Matthew Witten, Ph.D., Chief Physicist in the Department of Radiation Oncology and Director of CyberKnife Radiosurgery at NYU Winthrop Hospital. (Photo courtesy of NYU Langone Health)

Great Neck resident Matthew Witten, Ph.D., Chief Physicist in the Department of Radiation Oncology and Director of CyberKnife Radiosurgery at NYU Winthrop Hospital, has been appointed to the Johns Hopkins University Krieger School of Arts and Sciences Dean’s Advisory Board. Dr. Witten, who received his undergraduate degree in physics from Johns Hopkins University, was invited to serve on this prestigious board for demonstrating a strong commitment to the Krieger School’s mission of creating knowledge through research and scholarship and educating students through immersion in a collaborative process.

“Established in 1998, the Board provides critical counsel to the leadership team on key issues facing the school as well as strengthening its philanthropic support,” said Beverly Wendland, Ph.D., James P. Knapp Dean at Johns Hopkins University’s Krieger School of Arts and Sciences. “Dr. Witten is an extraordinary friend of the Krieger School and Johns Hopkins, and I am confident he will offer vital leadership on this advisory board.”
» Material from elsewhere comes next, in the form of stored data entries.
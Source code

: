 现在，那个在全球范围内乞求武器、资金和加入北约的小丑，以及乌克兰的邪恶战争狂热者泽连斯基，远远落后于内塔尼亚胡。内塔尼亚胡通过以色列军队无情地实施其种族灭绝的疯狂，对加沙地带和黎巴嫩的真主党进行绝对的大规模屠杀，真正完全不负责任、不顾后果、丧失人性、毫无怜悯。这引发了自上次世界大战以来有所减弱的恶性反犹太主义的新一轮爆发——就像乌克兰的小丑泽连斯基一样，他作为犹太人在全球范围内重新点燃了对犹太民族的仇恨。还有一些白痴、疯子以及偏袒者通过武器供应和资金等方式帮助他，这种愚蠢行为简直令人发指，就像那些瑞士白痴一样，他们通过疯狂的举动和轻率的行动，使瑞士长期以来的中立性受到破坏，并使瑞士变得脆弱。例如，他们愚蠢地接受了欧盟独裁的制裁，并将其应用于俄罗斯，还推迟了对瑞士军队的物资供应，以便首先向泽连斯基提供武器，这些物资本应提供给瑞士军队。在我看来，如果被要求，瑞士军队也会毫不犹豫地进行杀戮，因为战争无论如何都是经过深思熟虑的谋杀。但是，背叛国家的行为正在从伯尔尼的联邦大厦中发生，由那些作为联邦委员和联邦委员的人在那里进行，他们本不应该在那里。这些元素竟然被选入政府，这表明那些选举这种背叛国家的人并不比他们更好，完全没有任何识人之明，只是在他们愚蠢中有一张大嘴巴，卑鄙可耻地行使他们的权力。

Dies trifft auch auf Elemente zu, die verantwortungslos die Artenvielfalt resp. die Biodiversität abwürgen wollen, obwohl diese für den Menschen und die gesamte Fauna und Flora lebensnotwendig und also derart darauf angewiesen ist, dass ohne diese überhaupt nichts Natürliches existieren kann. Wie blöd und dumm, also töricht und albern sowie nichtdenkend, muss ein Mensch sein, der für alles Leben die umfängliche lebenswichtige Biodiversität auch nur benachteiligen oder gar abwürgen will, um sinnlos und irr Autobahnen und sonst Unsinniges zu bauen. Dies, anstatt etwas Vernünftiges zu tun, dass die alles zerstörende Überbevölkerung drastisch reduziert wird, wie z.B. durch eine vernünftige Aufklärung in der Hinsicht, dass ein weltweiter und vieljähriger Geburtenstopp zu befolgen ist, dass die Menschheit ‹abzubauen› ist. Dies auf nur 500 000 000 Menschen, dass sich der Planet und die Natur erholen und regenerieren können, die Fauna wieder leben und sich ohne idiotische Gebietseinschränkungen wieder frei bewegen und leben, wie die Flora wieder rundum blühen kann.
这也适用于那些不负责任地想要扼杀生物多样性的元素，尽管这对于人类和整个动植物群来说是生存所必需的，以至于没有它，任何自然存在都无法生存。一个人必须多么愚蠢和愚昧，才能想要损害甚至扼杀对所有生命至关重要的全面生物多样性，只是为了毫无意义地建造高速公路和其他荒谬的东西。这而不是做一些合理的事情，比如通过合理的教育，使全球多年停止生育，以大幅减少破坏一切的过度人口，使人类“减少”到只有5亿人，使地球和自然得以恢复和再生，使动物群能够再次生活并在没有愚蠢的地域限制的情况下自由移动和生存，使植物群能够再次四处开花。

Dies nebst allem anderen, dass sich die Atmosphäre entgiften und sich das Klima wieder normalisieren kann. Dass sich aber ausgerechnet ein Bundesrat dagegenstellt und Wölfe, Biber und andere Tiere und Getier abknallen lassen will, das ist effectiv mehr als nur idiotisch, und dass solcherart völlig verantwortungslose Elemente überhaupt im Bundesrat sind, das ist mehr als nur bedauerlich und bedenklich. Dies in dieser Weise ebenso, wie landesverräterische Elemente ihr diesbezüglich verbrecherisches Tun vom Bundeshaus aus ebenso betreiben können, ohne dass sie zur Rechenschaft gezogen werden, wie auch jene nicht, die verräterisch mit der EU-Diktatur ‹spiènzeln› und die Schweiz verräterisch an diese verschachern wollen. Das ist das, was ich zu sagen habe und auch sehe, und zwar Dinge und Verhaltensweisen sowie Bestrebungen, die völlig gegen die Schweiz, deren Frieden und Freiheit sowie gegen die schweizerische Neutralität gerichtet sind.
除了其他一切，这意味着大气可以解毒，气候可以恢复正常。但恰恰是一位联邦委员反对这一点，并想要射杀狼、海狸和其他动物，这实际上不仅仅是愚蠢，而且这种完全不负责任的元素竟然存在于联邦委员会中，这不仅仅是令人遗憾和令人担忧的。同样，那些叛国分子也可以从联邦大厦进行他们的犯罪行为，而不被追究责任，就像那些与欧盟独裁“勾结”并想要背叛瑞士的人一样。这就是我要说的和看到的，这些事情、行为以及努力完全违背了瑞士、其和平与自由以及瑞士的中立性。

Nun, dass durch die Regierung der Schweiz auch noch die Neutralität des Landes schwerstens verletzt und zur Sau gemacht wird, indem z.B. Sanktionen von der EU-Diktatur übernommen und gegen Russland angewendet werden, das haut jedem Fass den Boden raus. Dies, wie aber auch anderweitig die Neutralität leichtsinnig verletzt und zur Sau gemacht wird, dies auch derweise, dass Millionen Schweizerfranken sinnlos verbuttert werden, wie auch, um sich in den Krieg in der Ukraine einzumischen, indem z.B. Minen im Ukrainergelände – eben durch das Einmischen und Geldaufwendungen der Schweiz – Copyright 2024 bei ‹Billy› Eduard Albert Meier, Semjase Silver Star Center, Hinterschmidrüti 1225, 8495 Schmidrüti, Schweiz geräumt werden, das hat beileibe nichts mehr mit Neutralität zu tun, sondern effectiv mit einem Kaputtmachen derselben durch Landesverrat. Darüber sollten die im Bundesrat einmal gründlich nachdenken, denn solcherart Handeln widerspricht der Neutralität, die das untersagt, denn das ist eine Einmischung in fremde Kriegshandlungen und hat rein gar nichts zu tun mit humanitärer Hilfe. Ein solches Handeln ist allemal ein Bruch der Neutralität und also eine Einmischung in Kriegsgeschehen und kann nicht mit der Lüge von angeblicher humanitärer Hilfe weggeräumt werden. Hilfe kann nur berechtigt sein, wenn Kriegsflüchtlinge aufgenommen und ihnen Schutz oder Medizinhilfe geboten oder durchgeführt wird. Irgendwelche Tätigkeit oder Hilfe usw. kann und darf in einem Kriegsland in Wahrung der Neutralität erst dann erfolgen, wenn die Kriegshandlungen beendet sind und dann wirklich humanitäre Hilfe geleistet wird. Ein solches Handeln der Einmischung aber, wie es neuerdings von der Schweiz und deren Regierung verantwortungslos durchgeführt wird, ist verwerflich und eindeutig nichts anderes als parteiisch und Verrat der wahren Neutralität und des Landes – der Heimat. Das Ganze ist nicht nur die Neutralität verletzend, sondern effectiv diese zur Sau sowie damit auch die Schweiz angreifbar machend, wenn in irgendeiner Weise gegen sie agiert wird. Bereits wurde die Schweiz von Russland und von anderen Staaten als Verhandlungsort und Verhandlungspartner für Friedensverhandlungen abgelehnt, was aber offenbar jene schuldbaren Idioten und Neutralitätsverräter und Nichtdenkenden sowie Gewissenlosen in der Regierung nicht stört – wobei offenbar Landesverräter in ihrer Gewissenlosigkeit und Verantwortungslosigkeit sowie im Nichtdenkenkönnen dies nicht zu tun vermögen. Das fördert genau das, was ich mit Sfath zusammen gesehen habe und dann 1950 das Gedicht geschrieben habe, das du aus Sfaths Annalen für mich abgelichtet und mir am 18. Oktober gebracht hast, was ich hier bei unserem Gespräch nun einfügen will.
In addition to his roles at NYU Winthrop Hospital, where he has served as a vital member of the CyberKnife Radiosurgery leadership team since 2005, Dr. Witten was recently an adjunct associate professor of physics at Hofstra University. His current research focuses on the use of computational intelligence and evolutionary methods to solve problems in radiation therapy. He has presented his original research on CyberKnife treatment planning optimization at many international meetings. He regularly serves on the technical review committee for conferences on computational intelligence led by IEEE, the world’s largest technical professional organization for the advancement of technology.

Dr. Witten is a Diplomate of the American Board of Radiology, and is board certified in the subspecialty of Therapeutic Radiologic Physics. He earned a Ph.D. from Columbia University in Applied Physics, with a concentration in Medical Physics. He also received two Masters degrees from Columbia University in Applied Physics and completed his clinical training at Memorial Sloan-Kettering Cancer Center. Dr. Witten is a member of the Radiosurgery Society, American Association of Physicists in Medicine, American College of Radiology, Radiological Society of North America, American Brachytherapy Society, and IEEE.